IP Man: The Final Flight
D+

IP Man: The Final Flight

Little more than a reverential series of paper-thin anecdotes, Ip Man: The Final Fight covers the later years of the titular “Grandmaster,” whose perfection of the Wing Chun style of kung fu eventually reached the international masses courtesy of his most famous pupil, Bruce Lee. Unlike Wong Kar-wai’s The Grandmaster, which strove for both emotional and combative grandeur, or Wilson Yip’s two action-oriented efforts, Herman Yau’s Ip film is a hagiography of the thinnest sort, focusing on the legendary martial artist (Anthony Wong) as he moves to Hong Kong in 1949 and—because his modesty prevents him from opening an actual school—begins teaching a ragtag assortment of students on a building’s rooftop.

Those pupils all have various mini-dramas that Yau dramatizes without any concern for depth, as their uniformly sketchy dilemmas are designed only to reaffirm Ip Man’s great wisdom and ass-kicking ability. As embodied by Wong, Ip is a man of such judicious restraint and sage knowledge that he comes across as nothing short of a saint, and The Final Fight furthers that characterization by giving him only fortune-cookie-style maxims to spout to his adoring disciples. Amid copious groan-worthy proverbs (“The gun you use is foreign, but your fists are your own”), Ip supports other Wing Chun practitioners, spars with a good-natured rival master, and comes to the aid of devotees who seem to be in constant trouble from which they can’t extricate themselves without their mentor’s help.

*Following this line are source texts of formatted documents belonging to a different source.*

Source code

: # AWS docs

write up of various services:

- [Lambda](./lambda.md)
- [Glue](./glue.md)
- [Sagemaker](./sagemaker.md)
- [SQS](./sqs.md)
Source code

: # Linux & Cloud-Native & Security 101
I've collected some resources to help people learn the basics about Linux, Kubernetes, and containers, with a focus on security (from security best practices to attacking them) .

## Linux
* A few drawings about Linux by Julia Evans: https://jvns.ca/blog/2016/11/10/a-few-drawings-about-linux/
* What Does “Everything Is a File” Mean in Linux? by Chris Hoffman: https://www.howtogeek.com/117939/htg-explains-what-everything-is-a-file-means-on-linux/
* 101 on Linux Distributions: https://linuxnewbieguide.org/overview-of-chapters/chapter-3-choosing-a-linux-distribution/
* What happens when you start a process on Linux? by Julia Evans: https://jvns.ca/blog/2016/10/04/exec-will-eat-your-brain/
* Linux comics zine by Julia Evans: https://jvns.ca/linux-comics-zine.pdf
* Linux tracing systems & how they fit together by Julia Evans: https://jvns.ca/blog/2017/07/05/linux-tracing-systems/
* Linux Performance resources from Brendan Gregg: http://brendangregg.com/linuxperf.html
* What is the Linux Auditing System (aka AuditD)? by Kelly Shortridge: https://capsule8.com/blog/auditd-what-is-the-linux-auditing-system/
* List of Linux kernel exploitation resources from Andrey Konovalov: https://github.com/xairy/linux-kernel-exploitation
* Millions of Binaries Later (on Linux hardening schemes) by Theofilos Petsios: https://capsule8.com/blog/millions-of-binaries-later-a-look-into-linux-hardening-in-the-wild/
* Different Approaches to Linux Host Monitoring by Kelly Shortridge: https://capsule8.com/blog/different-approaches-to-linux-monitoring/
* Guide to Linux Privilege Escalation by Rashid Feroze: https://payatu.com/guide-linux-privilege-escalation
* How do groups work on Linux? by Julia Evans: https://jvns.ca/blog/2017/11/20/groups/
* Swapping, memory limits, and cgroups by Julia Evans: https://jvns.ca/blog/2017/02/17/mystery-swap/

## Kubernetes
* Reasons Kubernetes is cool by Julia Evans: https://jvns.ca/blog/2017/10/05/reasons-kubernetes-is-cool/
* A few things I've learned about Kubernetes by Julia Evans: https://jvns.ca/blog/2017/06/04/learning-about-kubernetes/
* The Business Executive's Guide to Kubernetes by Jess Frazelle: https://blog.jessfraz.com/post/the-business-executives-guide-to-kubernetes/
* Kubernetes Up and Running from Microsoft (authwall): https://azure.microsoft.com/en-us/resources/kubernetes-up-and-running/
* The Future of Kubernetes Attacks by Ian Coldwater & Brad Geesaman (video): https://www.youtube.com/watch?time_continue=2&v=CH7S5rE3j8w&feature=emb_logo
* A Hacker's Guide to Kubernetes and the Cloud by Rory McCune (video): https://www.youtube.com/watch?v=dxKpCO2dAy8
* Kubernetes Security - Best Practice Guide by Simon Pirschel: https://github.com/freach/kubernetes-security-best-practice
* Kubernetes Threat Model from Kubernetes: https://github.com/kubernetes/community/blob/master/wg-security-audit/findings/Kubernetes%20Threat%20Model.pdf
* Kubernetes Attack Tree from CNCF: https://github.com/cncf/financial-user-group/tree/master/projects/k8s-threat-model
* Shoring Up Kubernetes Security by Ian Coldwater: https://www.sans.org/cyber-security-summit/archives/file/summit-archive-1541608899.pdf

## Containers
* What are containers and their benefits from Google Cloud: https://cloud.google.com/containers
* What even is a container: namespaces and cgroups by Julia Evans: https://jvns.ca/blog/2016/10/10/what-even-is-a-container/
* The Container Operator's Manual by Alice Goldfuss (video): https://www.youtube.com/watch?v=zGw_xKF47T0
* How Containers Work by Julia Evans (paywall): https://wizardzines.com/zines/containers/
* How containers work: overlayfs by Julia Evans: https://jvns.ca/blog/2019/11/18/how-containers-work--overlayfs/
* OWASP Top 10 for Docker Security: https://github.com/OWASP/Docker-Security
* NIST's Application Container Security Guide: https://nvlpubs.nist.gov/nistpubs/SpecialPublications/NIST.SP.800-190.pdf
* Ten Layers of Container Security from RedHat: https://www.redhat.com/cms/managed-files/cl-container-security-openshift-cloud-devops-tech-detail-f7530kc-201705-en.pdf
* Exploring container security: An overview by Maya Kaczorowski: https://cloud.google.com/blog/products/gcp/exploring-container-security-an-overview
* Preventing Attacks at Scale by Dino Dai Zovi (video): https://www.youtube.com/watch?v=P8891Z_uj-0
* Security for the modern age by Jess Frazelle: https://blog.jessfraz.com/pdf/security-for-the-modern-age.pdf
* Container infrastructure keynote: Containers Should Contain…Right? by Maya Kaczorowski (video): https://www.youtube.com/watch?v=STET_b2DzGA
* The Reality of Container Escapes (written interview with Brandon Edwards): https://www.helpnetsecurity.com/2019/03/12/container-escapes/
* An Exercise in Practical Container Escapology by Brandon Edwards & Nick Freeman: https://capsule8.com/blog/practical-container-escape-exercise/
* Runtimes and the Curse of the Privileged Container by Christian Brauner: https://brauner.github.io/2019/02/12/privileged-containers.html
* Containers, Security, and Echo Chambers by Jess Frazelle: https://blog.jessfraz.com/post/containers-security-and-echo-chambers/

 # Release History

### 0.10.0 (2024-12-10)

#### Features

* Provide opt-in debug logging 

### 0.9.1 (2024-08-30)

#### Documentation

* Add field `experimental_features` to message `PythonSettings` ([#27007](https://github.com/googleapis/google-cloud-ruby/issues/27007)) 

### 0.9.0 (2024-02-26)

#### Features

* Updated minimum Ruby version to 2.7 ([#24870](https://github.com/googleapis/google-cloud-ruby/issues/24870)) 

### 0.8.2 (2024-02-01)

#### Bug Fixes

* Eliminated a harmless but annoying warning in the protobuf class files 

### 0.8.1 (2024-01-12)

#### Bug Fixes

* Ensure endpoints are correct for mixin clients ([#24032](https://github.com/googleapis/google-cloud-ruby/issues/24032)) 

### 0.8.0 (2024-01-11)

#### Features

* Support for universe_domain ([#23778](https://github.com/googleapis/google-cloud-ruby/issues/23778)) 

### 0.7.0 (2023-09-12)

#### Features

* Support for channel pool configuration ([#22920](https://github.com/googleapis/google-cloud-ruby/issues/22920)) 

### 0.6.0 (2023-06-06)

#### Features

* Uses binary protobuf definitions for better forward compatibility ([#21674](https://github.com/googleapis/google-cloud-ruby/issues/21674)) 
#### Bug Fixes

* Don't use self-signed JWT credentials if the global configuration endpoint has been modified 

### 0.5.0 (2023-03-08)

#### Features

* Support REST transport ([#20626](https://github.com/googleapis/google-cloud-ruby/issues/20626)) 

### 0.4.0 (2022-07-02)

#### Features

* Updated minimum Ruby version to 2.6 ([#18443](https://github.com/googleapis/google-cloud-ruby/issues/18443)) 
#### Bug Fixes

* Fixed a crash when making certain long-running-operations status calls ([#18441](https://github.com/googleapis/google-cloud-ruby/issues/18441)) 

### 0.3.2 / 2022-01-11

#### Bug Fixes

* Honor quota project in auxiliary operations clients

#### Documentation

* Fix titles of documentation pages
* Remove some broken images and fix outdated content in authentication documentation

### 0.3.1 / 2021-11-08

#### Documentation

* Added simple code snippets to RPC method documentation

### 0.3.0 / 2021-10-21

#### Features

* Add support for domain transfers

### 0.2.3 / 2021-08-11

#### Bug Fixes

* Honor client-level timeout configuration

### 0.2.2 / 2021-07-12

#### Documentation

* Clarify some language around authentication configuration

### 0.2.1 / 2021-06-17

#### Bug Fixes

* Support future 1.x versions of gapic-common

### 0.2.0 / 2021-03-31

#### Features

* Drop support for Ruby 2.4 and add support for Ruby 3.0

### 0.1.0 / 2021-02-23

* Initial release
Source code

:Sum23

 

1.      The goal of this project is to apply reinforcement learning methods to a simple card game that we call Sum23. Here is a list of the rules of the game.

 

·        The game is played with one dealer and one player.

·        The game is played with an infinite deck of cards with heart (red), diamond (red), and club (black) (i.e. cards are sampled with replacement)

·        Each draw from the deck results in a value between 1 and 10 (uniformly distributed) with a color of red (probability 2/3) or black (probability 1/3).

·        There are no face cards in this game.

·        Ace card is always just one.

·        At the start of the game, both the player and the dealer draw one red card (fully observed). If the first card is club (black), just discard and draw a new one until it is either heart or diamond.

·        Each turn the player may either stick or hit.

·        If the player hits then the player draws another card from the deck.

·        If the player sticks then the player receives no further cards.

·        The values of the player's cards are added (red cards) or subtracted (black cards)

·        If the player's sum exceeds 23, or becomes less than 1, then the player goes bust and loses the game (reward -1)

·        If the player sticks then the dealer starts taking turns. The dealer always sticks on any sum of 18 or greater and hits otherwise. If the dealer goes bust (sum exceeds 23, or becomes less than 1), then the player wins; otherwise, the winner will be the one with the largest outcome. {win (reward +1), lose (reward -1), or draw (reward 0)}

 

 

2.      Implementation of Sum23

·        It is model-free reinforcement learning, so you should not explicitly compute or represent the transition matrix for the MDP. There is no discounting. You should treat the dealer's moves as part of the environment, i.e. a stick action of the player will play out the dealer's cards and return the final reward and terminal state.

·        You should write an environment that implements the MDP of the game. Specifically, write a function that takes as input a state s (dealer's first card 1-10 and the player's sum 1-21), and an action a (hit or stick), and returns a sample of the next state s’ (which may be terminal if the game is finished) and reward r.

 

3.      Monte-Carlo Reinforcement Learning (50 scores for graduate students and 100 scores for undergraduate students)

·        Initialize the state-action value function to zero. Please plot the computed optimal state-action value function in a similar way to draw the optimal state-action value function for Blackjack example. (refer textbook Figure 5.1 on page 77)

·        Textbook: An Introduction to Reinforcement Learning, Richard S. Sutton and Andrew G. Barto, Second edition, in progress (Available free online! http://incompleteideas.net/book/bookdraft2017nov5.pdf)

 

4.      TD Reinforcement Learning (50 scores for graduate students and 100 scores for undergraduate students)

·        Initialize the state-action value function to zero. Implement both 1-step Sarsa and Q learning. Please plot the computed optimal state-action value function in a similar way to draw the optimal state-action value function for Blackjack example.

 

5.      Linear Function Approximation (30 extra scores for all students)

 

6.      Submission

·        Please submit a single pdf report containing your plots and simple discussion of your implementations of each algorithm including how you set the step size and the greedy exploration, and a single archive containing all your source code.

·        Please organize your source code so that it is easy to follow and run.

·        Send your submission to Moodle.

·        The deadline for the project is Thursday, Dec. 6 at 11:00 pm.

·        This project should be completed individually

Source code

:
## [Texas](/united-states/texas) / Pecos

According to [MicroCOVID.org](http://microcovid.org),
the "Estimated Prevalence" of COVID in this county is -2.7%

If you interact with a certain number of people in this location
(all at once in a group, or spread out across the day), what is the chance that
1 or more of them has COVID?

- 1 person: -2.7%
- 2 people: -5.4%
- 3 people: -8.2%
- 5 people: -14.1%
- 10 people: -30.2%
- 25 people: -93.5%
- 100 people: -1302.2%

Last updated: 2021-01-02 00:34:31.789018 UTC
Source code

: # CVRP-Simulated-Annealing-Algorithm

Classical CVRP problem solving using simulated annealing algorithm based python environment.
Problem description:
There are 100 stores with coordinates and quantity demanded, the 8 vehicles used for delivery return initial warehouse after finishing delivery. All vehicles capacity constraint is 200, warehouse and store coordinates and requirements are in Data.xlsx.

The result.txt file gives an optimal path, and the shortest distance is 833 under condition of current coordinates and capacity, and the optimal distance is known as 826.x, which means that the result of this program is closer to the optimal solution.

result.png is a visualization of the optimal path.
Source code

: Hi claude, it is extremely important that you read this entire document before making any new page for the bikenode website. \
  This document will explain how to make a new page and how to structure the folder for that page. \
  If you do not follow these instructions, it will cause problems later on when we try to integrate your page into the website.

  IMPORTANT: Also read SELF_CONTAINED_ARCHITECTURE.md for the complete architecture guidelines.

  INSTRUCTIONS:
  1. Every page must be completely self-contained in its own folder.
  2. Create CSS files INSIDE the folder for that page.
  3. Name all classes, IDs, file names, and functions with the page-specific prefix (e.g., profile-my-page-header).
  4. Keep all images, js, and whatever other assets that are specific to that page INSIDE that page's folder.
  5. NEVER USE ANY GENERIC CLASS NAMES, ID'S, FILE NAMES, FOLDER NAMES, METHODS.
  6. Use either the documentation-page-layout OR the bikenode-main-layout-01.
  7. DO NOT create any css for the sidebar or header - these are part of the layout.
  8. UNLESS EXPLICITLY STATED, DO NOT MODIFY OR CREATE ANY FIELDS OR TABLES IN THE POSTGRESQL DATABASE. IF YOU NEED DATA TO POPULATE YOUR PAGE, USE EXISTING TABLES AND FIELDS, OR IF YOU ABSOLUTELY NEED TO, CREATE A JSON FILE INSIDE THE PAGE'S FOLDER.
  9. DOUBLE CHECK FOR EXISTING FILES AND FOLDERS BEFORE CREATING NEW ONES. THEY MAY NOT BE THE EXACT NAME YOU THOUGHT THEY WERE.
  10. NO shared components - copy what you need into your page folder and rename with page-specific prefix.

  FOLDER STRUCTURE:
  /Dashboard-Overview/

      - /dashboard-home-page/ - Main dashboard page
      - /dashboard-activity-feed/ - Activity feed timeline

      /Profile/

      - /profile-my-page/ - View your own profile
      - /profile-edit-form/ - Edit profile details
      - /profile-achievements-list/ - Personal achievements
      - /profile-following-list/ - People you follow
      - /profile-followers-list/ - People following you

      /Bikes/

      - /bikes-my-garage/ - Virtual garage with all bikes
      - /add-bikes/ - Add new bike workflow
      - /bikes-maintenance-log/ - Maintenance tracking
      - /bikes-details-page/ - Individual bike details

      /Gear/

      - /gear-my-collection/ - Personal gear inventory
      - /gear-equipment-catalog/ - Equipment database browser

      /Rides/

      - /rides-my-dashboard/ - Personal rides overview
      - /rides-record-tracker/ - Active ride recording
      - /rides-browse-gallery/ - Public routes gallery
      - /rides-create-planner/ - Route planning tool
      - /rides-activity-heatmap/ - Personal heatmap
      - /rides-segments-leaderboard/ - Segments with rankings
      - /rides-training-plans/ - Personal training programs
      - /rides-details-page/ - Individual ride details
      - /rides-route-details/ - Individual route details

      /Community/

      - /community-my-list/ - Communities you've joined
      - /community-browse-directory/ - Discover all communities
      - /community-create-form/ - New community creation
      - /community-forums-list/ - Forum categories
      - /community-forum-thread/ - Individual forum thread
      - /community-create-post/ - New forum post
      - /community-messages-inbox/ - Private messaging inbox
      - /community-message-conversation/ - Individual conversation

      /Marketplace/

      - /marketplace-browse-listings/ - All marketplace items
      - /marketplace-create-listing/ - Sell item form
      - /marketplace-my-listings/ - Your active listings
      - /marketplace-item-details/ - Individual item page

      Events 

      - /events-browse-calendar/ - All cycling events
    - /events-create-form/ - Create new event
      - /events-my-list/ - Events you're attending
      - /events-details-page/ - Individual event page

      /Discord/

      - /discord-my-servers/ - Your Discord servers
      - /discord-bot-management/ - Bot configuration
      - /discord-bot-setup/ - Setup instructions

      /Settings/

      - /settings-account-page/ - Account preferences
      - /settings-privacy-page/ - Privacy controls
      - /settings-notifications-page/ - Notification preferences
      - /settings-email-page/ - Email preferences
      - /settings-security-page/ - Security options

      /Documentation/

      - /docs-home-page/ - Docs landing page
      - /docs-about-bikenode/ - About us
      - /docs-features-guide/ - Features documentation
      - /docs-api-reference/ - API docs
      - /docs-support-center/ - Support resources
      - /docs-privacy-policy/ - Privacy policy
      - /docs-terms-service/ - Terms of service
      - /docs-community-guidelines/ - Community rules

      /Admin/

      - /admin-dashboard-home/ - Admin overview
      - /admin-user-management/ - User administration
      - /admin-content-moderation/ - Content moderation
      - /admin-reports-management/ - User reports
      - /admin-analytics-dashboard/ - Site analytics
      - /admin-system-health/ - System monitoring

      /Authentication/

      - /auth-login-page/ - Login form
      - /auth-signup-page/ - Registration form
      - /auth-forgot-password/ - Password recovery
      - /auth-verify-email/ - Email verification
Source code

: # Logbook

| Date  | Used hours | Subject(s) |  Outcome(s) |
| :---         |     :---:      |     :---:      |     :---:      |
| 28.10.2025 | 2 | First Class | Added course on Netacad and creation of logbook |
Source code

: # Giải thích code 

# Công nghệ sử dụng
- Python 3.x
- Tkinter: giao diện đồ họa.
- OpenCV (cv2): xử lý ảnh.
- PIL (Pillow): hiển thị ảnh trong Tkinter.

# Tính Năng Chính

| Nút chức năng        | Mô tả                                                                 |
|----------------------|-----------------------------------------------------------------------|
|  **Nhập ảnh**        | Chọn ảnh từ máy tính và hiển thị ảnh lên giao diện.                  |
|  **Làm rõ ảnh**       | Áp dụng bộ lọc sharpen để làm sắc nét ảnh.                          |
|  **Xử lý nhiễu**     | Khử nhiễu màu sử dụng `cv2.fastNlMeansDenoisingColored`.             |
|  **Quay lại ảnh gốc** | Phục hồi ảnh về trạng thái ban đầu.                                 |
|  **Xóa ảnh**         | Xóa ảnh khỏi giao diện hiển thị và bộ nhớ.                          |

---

Ip thus turns out to be not just an erudite guru but also a father figure for his followers, not to mention for his own son, whose hindsight narration drenches the proceedings in dewy-eyed, one-note nostalgia. Ip’s marriage, subsequent relationship with a singer, and eventual work with Lee are so thoroughly skimmed over that for most of its runtime, The Final Fight plays out like a collection of greatest-hits vignettes barely connected to one another. Just as cursory as its portraiture are its kung fu battles, which are staged with bland competence yet prove devoid of novelty or excitement, in large part because there’s never anything at stake. That’s also true of the climax, in which Ip finally faces off against local crime boss Dragon (Xin Xin Xiong) in a showdown that’s utterly perfunctory. From fawning beginning to maudlin close, it’s a monotonous, wannabe-mythmaking biopic for Ip completists only.